ISTANBUL: Iraq has pushed back by a month the date of an auction for international firms that want to develop three of its gas fields, company executives said on Sunday.
Baghdad had said it will invite all 45 international companies which were prequalified in the two oil auctions last year to bid for Akkas field in the western desert, Siba in the southern hub of Basra and Mansuriyah in eastern Iraq.
The auction was to have taken place on Sept. 1.
Executives from foreign firms who were interested in bidding in the gas auction said they were told by Iraqi oil officials the new date is Oct. 1.
"It’s such a short delay, it’s not really a problem," Ahmad Haidar Ahmad, business development manager at Kuwait Energy, a privately held company, told Reuters on the sidelines of a gas workshop in Istanbul.
The Iraqi Oil Ministry is holding the workshop in Istanbul on Sunday and Monday to discuss details of the gas bidding round and contract terms with interested bidders. The ministry had said it was considering postponing the gas auction to give companies more time.
Ahmad said the delay in forming a new Iraqi government has not deterred his company from taking part in the bidding round.

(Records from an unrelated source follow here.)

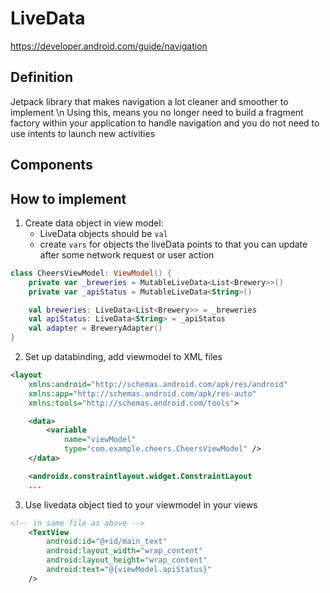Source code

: # LiveData
https://developer.android.com/guide/navigation

## Definition 
Jetpack library that makes navigation a lot cleaner and smoother to implement \\n
Using this, means you no longer need to build a fragment factory within your application to handle navigation and you do not need to use intents to launch new activities 

## Components 

## How to implement
1. Create data object in view model: 
    * LiveData objects should be `val` 
    * create `vars` for objects the liveData points to that you can update after some network request or user action
```kotlin
class CheersViewModel: ViewModel() {
    private var _breweries = MutableLiveData<List<Brewery>>()
    private var _apiStatus = MutableLiveData<String>()

    val breweries: LiveData<List<Brewery>> = _breweries
    val apiStatus: LiveData<String> = _apiStatus
    val adapter = BreweryAdapter()
}
```

2. Set up databinding, add viewmodel to XML files
```xml
<layout
    xmlns:android="http://schemas.android.com/apk/res/android"
    xmlns:app="http://schemas.android.com/apk/res-auto"
    xmlns:tools="http://schemas.android.com/tools">

    <data>
        <variable
            name="viewModel"
            type="com.example.cheers.CheersViewModel" />
    </data>

    <androidx.constraintlayout.widget.ConstraintLayout
    ...
```
3. Use livedata object tied to your viewmodel in your views
```xml
<!-- in same file as above -->
    <TextView
        android:id="@+id/main_text"
        android:layout_width="wrap_content"
        android:layout_height="wrap_content"
        android:text="@{viewModel.apiStatus}"
    />
```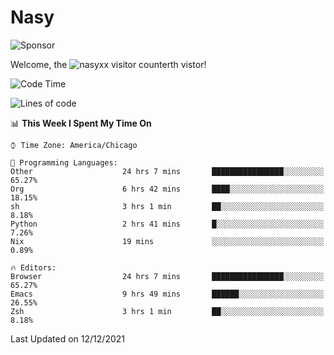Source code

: # Nasy

<!--
<p align="center">
<img height="200" src="https://github-readme-stats.vercel.app/api?username=nasyxx&count_private=true&show_icons=true&theme=dracula&include_all_commits=true"/>
<img height="200" src="https://github-readme-stats.vercel.app/api/top-langs/?username=nasyxx&theme=dracula&hide=html,jupyter+notebook&count_private=true&show_icons=true"/>
</p>

  
----------------
-->

![Sponsor](https://img.shields.io/static/v1.svg?label=Sponsor&message=%E2%9D%A4&logo=GitHub&style=flat&color=pink)
 
Welcome, the ![nasyxx visitor counter](https://count.getloli.com/get/@nasyxx?theme=rule34)th vistor!
 
<!--START_SECTION:waka-->
![Code Time](http://img.shields.io/badge/Code%20Time-1%2C557%20hrs%2024%20mins-blue)

![Lines of code](https://img.shields.io/badge/From%20Hello%20World%20I%27ve%20Written-5%20Million%20lines%20of%20code-blue)

📊 **This Week I Spent My Time On** 

```text
⌚︎ Time Zone: America/Chicago

💬 Programming Languages: 
Other                    24 hrs 7 mins       ████████████████░░░░░░░░░   65.27% 
Org                      6 hrs 42 mins       ████░░░░░░░░░░░░░░░░░░░░░   18.15% 
sh                       3 hrs 1 min         ██░░░░░░░░░░░░░░░░░░░░░░░   8.18% 
Python                   2 hrs 41 mins       █░░░░░░░░░░░░░░░░░░░░░░░░   7.26% 
Nix                      19 mins             ░░░░░░░░░░░░░░░░░░░░░░░░░   0.89%

🔥 Editors: 
Browser                  24 hrs 7 mins       ████████████████░░░░░░░░░   65.27% 
Emacs                    9 hrs 49 mins       ██████░░░░░░░░░░░░░░░░░░░   26.55% 
Zsh                      3 hrs 1 min         ██░░░░░░░░░░░░░░░░░░░░░░░   8.18%

```


 Last Updated on 12/12/2021
<!--END_SECTION:waka-->

<!-- ![visitors](https://visitor-badge.laobi.icu/badge?page_id=nasyxx.nasyxx) -->
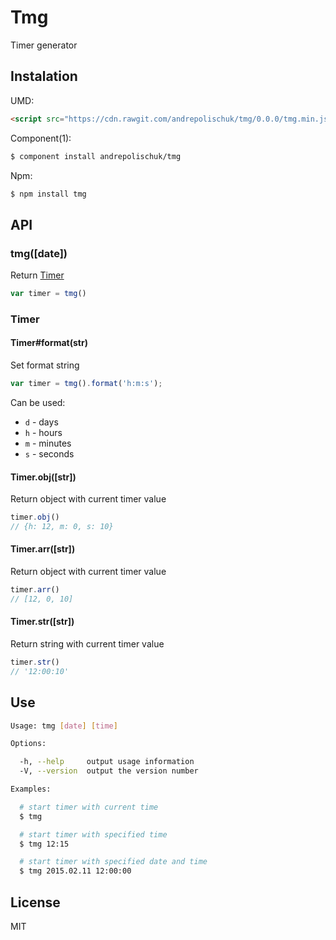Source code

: # Tmg

  Timer generator

## Instalation

  UMD:

```html
<script src="https://cdn.rawgit.com/andrepolischuk/tmg/0.0.0/tmg.min.js"></script>
```

  Component(1):

```sh
$ component install andrepolischuk/tmg
```

  Npm:

```sh
$ npm install tmg
```

## API

### tmg([date])

  Return [Timer](#timer)

```js
var timer = tmg()
```

### Timer

#### Timer#format(str)

  Set format string

```js
var timer = tmg().format('h:m:s');
```

  Can be used:

  * `d` - days
  * `h` - hours
  * `m` - minutes
  * `s` - seconds

#### Timer.obj([str])

  Return object with current timer value

```js
timer.obj()
// {h: 12, m: 0, s: 10}
```

#### Timer.arr([str])

  Return object with current timer value

```js
timer.arr()
// [12, 0, 10]
```

#### Timer.str([str])

  Return string with current timer value

```js
timer.str()
// '12:00:10'
```

## Use

```sh
Usage: tmg [date] [time]

Options:

  -h, --help     output usage information
  -V, --version  output the version number  

Examples:

  # start timer with current time
  $ tmg

  # start timer with specified time
  $ tmg 12:15

  # start timer with specified date and time
  $ tmg 2015.02.11 12:00:00
```

## License

  MIT
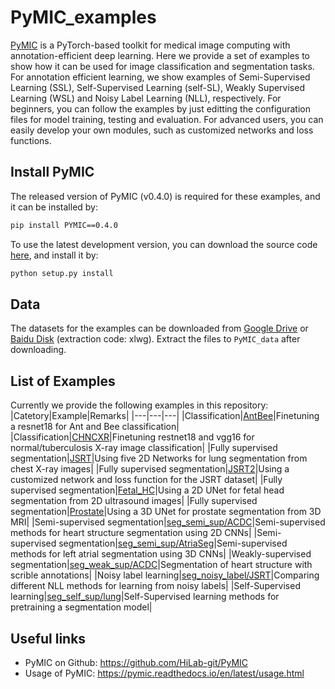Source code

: # PyMIC_examples
[PyMIC][PyMIC_link] is a PyTorch-based toolkit for medical image computing with annotation-efficient deep learning. Here we provide a set of examples to show how it can be used for image classification and segmentation tasks. For annotation efficient learning, we show examples of Semi-Supervised Learning (SSL), Self-Supervised Learning (self-SL), Weakly Supervised Learning (WSL) and Noisy Label Learning (NLL), respectively.  For beginners, you can follow the examples by just editting the configuration files for model training, testing and evaluation. For advanced users, you can easily develop your own modules, such as customized networks and loss functions.  

## Install PyMIC
The released version of PyMIC (v0.4.0) is required for these examples, and it can be installed by:

```bash
pip install PYMIC==0.4.0
```

To use the latest development version, you can download the source code [here][PyMIC_link], and install it by:

```bash
python setup.py install
``` 

## Data
The datasets for the examples can be downloaded from [Google Drive][google_link] or [Baidu Disk][baidu_link] (extraction code: xlwg). Extract the files to `PyMIC_data` after downloading. 


## List of Examples

Currently we provide the following examples in this repository:
|Catetory|Example|Remarks|
|---|---|---|
|Classification|[AntBee][AntBee_link]|Finetuning a resnet18 for Ant and Bee classification|
|Classification|[CHNCXR][CHNCXR_link]|Finetuning restnet18 and vgg16 for normal/tuberculosis X-ray image classification|
|Fully supervised segmentation|[JSRT][JSRT_link]|Using five 2D Networks for lung segmentation from chest X-ray images|
|Fully supervised segmentation|[JSRT2][JSRT2_link]|Using a customized network and loss function for the JSRT dataset|
|Fully supervised segmentation|[Fetal_HC][fetal_hc_link]|Using a 2D UNet for fetal head segmentation from 2D ultrasound images|
|Fully supervised segmentation|[Prostate][prostate_link]|Using a 3D UNet for prostate segmentation from 3D MRI|
|Semi-supervised segmentation|[seg_semi_sup/ACDC][ssl_acdc_link]|Semi-supervised methods for heart structure segmentation using 2D CNNs|
|Semi-supervised segmentation|[seg_semi_sup/AtriaSeg][ssl_atrial_link]|Semi-supervised methods for left atrial segmentation using 3D CNNs|
|Weakly-supervised segmentation|[seg_weak_sup/ACDC][wsl_acdc_link]|Segmentation of heart structure with scrible annotations|
|Noisy label learning|[seg_noisy_label/JSRT][nll_jsrt_link]|Comparing different NLL methods for learning from noisy labels|
|Self-Supervised learning|[seg_self_sup/lung][self_lung_link]|Self-Supervised learning methods for pretraining a segmentation model|

[PyMIC_link]: https://github.com/HiLab-git/PyMIC
[google_link]:https://drive.google.com/file/d/1eZakSEBr_zfIHFTAc96OFJix8cUBf-KR/view?usp=sharing
[baidu_link]:https://pan.baidu.com/s/1tN0inIrVYtSxTVRfErD9Bw 
[AntBee_link]:classification/AntBee
[CHNCXR_link]:classification/CHNCXR
[JSRT_link]:seg_full_sup/JSRT
[JSRT2_link]:seg_full_sup/JSRT2
[fetal_hc_link]:seg_full_sup/fetal_hc
[prostate_link]:seg_full_sup/prostate
[ssl_acdc_link]:seg_semi_sup/ACDC
[ssl_atrial_link]:seg_semi_sup/AtriaSeg/
[wsl_acdc_link]:seg_weak_sup/ACDC 
[nll_jsrt_link]:seg_noisy_label/JSRT
[self_lung_link]:seg_self_sup/lung

## Useful links
* PyMIC on Github: https://github.com/HiLab-git/PyMIC
* Usage of PyMIC: https://pymic.readthedocs.io/en/latest/usage.html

Iraq has had no new government since a March election produced no outright winner. Many Iraqi politicians have said it could be mid-September or later before a government is formed.

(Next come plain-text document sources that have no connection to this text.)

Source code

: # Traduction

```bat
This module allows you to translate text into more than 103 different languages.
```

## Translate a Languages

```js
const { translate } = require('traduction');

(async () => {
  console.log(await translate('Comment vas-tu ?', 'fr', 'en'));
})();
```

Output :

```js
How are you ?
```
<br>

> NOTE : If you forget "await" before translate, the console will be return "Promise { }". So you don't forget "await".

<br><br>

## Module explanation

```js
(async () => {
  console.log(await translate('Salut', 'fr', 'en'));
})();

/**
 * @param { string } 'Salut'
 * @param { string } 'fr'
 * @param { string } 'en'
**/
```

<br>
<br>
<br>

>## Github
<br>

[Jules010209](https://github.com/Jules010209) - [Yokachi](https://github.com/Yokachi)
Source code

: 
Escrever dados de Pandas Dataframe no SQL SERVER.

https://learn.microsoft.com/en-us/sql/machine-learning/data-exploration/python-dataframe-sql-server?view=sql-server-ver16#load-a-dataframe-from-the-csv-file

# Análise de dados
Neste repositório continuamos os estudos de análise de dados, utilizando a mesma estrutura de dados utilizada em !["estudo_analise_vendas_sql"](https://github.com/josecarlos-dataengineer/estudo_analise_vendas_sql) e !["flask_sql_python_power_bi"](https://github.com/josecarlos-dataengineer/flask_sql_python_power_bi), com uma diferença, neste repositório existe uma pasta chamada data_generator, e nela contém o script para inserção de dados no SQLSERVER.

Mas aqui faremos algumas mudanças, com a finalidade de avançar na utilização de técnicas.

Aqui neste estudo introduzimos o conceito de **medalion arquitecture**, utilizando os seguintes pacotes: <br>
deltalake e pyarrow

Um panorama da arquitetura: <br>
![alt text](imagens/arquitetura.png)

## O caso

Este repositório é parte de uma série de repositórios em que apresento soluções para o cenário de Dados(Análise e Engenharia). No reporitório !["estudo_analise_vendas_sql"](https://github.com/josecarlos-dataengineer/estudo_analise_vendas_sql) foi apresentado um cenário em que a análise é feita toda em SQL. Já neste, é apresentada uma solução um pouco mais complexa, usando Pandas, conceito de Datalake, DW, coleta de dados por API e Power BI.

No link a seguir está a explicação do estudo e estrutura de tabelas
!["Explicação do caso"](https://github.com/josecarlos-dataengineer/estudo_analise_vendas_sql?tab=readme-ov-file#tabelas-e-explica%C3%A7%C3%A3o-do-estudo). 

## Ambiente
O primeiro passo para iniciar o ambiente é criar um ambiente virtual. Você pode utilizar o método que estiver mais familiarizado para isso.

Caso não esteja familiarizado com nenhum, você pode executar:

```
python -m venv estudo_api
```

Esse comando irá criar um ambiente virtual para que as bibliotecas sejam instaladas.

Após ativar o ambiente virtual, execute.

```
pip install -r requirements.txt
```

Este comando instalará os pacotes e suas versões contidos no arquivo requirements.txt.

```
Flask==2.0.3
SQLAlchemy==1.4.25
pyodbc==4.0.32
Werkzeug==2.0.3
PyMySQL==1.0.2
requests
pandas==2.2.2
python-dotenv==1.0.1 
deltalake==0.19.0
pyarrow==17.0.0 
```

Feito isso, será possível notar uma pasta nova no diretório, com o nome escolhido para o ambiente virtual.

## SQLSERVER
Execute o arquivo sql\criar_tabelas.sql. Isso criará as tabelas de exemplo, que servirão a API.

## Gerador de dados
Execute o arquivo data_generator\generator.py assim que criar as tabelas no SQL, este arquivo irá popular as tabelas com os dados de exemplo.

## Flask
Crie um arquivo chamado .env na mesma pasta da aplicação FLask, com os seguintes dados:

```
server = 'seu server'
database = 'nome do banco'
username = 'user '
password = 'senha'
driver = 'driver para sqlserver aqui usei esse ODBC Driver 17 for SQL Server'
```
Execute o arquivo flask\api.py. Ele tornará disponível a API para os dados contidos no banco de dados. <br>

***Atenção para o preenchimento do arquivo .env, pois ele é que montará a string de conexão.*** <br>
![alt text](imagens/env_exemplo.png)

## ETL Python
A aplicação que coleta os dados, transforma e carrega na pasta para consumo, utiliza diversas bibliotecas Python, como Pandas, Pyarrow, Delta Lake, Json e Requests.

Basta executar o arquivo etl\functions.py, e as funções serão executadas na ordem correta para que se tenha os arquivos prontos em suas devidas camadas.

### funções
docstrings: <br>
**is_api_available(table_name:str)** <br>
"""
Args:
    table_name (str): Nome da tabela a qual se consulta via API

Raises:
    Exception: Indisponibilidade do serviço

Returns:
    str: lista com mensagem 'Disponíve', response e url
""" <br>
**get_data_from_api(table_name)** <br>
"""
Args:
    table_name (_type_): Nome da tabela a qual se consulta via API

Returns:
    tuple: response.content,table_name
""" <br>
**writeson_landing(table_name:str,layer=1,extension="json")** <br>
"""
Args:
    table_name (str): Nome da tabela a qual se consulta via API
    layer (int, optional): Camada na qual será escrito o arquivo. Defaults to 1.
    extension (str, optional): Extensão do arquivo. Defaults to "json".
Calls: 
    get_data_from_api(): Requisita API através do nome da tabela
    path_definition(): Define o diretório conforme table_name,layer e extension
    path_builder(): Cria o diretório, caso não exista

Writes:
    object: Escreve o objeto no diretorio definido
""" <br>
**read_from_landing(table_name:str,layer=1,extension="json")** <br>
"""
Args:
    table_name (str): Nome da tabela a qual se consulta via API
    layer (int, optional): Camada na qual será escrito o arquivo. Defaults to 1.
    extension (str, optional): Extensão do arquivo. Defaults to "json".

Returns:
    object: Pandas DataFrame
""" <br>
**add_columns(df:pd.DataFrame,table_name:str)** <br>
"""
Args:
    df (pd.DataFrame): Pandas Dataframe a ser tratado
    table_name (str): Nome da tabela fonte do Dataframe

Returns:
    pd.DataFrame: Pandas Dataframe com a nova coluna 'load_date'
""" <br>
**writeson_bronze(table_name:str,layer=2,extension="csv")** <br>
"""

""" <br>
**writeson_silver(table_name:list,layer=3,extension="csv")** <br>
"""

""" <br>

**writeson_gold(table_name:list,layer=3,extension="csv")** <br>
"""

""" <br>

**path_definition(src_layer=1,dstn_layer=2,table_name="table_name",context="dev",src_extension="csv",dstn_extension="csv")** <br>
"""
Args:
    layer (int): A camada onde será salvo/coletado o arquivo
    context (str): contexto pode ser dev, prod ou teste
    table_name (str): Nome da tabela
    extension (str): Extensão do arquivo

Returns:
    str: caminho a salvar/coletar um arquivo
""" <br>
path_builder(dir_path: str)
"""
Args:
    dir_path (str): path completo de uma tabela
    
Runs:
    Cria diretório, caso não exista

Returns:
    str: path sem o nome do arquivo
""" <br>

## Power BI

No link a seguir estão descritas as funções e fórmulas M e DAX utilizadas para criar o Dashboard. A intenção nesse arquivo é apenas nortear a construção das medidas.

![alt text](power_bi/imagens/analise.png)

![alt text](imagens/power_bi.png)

Murat Yazici, an executive from state-run Turkish Petroleum Corporation (TPAO) who attended the workshop, also said the auction had been delayed to Oct. 1.
He said one of the main contract points under discussion in the workshop is allowing companies to export half of the gas produced from the fields. In addition to Kuwait Energy and TPAO, officials from Italy’s Edison South Korea’s KOGAS, India’s Oil & Natural Gas Corp, Japan Oil, Gas and Metals National Corp (JOGMEC) and Itochu Corp were also seen at the workshop in Istanbul.

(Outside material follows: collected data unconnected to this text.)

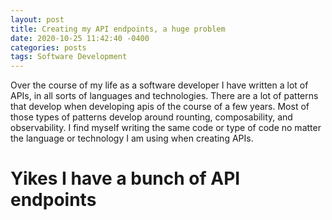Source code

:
 ```yaml
---
layout: post
title: Creating my API endpoints, a huge problem
date: 2020-10-25 11:42:40 -0400
categories: posts
tags: Software Development
---
```


Over the course of my life as a software developer I have written a lot of APIs, in all sorts of languages and technologies. There are a lot of patterns that develop when developing apis of the course of a few years. Most of those types of patterns develop around rounting, composability, and observability. I find myself writing the same code or type of code no matter the language or technology I am using when creating APIs.

# Yikes I have a bunch of API endpoints



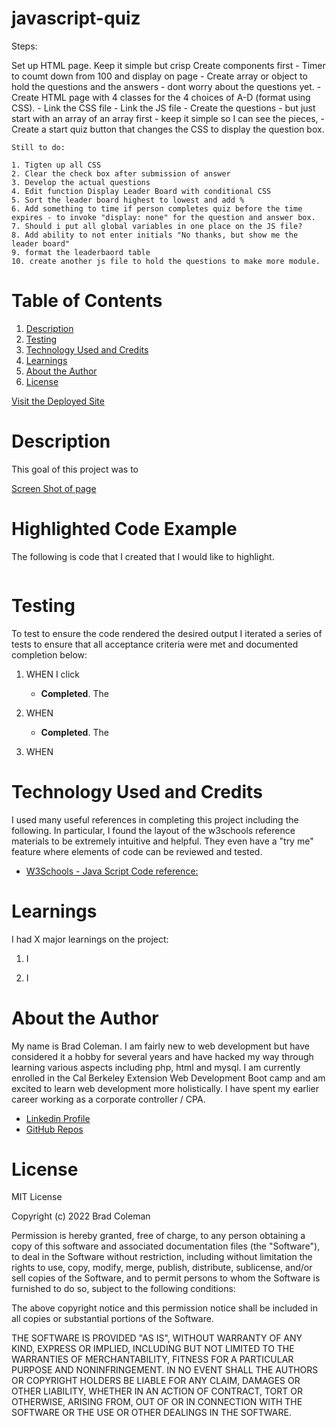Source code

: # javascript-quiz





Steps:

Set up HTML page.  Keep it simple but crisp
Create components first
    - Timer to coumt down from 100 and display on page
    - Create array or object to hold the questions and the answers - dont worry about the questions yet. 
    - Create HTML page with 4 classes for the 4 choices of A-D (format using CSS).
    - Link the CSS file
    - Link the JS file 
    - Create the questions - but just start with an array of an array first - keep it simple so I can see the pieces,
    - Create a start quiz button that changes the CSS to display the question box. 

    Still to do:

    1. Tigten up all CSS
    2. Clear the check box after submission of answer
    3. Develop the actual questions
    4. Edit function Display Leader Board with conditional CSS
    5. Sort the leader board highest to lowest and add %
    6. Add something to time if person completes quiz before the time expires - to invoke "display: none" for the question and answer box. 
    7. Should i put all global variables in one place on the JS file? 
    8. Add ability to not enter initials "No thanks, but show me the leader board"
    9. format the leaderbaord table
    10. create another js file to hold the questions to make more module. 


    
# **Table of Contents**
1. [Description](#description)
2. [Testing](#testing)
3. [Technology Used and Credits](#technology-used-and-credits)
4. [Learnings](#learnings)
5. [About the Author](#about-the-author)
6. [License](#license)

[Visit the Deployed Site](https://bradcoleman60.github.io/javascript-quiz/)


# **Description**

This goal of this project was to  

[Screen Shot of page](screen_shot.png)

# **Highlighted Code Example**

The following is code that I created that I would like to highlight.  


```

```

# **Testing** 

To test to ensure the code rendered the desired output I iterated a series of tests to ensure that all acceptance criteria were met and documented completion below:


1. WHEN I click  

    - **Completed**.  The 

2. WHEN 

    - **Completed**.  The 

3. WHEN 

    
# **Technology Used and Credits**

I used many useful references in completing this project including the following.  In particular, I found the layout of the w3schools reference materials to be extremely intuitive and helpful.  They even have a "try me" feature where elements of code can be reviewed and tested. 

- [W3Schools - Java Script Code reference:](https://www.w3schools.com/js/default.asp)


# **Learnings**

I had X major learnings on the project:

1. I

2.  I  

# **About the Author**

My name is Brad Coleman. I am fairly new to web development but have considered it a hobby for several years and have hacked my way through learning various aspects including php, html and mysql.  I am currently enrolled in the Cal Berkeley Extension Web Development Boot camp and am excited to learn web development more holistically.  I have spent my earlier career working as a corporate controller / CPA.

- [Linkedin Profile](https://www.linkedin.com/in/brad-coleman-109529/)
- [GitHub Repos](https://github.com/bradcoleman60?tab=repositories)


# **License**

MIT License

Copyright (c) 2022 Brad Coleman

Permission is hereby granted, free of charge, to any person obtaining a copy
of this software and associated documentation files (the "Software"), to deal
in the Software without restriction, including without limitation the rights
to use, copy, modify, merge, publish, distribute, sublicense, and/or sell
copies of the Software, and to permit persons to whom the Software is
furnished to do so, subject to the following conditions:

The above copyright notice and this permission notice shall be included in all
copies or substantial portions of the Software.

THE SOFTWARE IS PROVIDED "AS IS", WITHOUT WARRANTY OF ANY KIND, EXPRESS OR
IMPLIED, INCLUDING BUT NOT LIMITED TO THE WARRANTIES OF MERCHANTABILITY,
FITNESS FOR A PARTICULAR PURPOSE AND NONINFRINGEMENT. IN NO EVENT SHALL THE
AUTHORS OR COPYRIGHT HOLDERS BE LIABLE FOR ANY CLAIM, DAMAGES OR OTHER
LIABILITY, WHETHER IN AN ACTION OF CONTRACT, TORT OR OTHERWISE, ARISING FROM,
OUT OF OR IN CONNECTION WITH THE SOFTWARE OR THE USE OR OTHER DEALINGS IN THE
SOFTWARE.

Two of the gas fields to be tendered — the 2.1 trillion cubic feet Akkas field, and Mansuriyah with estimated reserves of 3.3 trillion cubic feet of gas — were unsuccessfully put on the auction block last year.
The third field — Siba — had initially been included in Iraq’s second oilfield auction but was taken off the list of reservoirs on offer because the ministry decided it was small enough for Iraq to develop on its own.
Iraq has said companies such as Royal Dutch Shell Total and KOGAS were favoured because of their experience in the industry. In May, Italy’s Edison said it was planning to take part in the gas auction.